Sun, November 12, 8:00 to 9:45am, Hyatt Regency Chicago, Acapulco, Ballroom Level West Tower

Session Submission Type: Paper Session: On Line Format

Abstract

Our received habits and traditions of reading are changing rapidly in the era of Web 2.0, such that “literary” texts are produced, disseminated, consumed, and interpreted increasingly in digital/networked spaces. More than 40 years after Barthes’ delirious exhortations to “writerly” reading, emergent modes of digital pedagogy invite students to inscribe texts in ways that exceed dominant practices of “close reading,” especially by activating cultural contexts for reading, writing, and interpretation. This panel will explore several strategies of dissent from foundational features of literary culture and literary pedagogy: the assumption that both reading and writing unfold in a silent, solitary space; the privileging of the private subject as both source and and aim of literary “meaning”; and the private circuit that conveys students’ critical writing between themselves and their instructors.

Our panelists use digital writing spaces (in very different ways) to open up literary pedagogy to question the authority of the instructor and the canonized “primary text” and to distribute critical agency throughout the “student body,” reimagined as an assemblage that works collaboratively to produce texts that are collectively authored and visible to broader publics. All three approaches share a commitment to fostering more democratic, reciprocal relations between students, authors, and teachers. Allred’s work uses the “Ivanhoe” plugin for WordPress to transform Melville’s Billy Budd into an RPG, in which students, librarians, and instructor explore the inner workings and outer cultural contexts for the novella. Using the Scalar platform, Hanley’s project engages students in networking texts and contexts to explore the relation between Hari Kunzru’s novel, Transmission (2005), and the darling of Silicon Valley capital, Uber. Glass’s talk introduces Social Paper, a collaborative writing platform she co-created, as a free/open alternative to proprietary LMSs, one that encourages the kind of democratic dialogue championed by Paulo Freire.

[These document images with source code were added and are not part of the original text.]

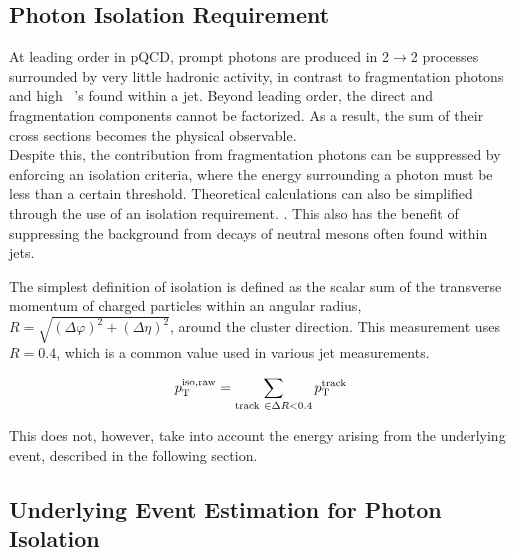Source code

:\subsection{Photon Isolation Requirement}
\label{sec:isolation}
At leading order in pQCD, prompt photons are produced in 2$\to$2 processes surrounded by very little hadronic activity, in contrast to fragmentation photons and high \pt~\pizero's found within a jet. Beyond leading order, the direct and fragmentation components cannot be factorized. As a result, the sum of their cross sections becomes the physical observable.\\

Despite this, the contribution from fragmentation photons can be suppressed by enforcing an isolation criteria, where the energy surrounding a photon must be less than a certain threshold. 
Theoretical calculations can also be simplified through the use of an isolation requirement. \cite{PhysRevD.82.014015}. This also has the benefit of suppressing the background from decays of neutral mesons often found within jets.

The simplest definition of isolation is defined as the scalar sum of the transverse momentum of charged particles within an angular radius, $R =\sqrt{(\Delta\varphi)^{2} +(\Delta\eta)^{2}  }$, around the cluster direction. This measurement uses $R = 0.4$, which is a common value used in various jet measurements.

\begin{equation}
p_{\mathrm{T}}^\mathrm{iso,raw} = \sum_{\mathrm{track}~\in\Delta R<0.4} p_{\mathrm{T}}^{\mathrm{track}}	
\end{equation}

This does not, however, take into account the energy arising from the underlying event, described in the following section.


\subsection{Underlying Event Estimation for Photon Isolation}
\label{sec:ue_isolation}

The benefits of this approach are many and varied. Students are more engaged when writing for audiences other than the instructor, especially when the projects are open to public view and/or comment. Students also read each other’s work more consistently and zealously when using these interfaces/assignments, integrating “peer review” more deeply into their writing habits than in traditional pedagogy. In these online writing and learning spaces, students can become more self-conscious and critical of the affordances and limits of different media, especially the boundaries imposed by traditional genres of student writing. Students can also begin to understand and practice knowledge-making as purposeful, collaborative process. Finally, when students occupy digital writing spaces together, they learn more about each other’s writing and research processes in ways that often diminish anxiety as they see one another struggle through difficult concepts or rhetorical challenges. One last note: in the spirit of our panelists’ concerns and the conference’s broader theme, we will pre-circulate the papers and encourage audience members to comment using hypothes.is, a free/open web annotation platform that itself embodies the ethos of collaborative and democratic modes of critique that the papers promote.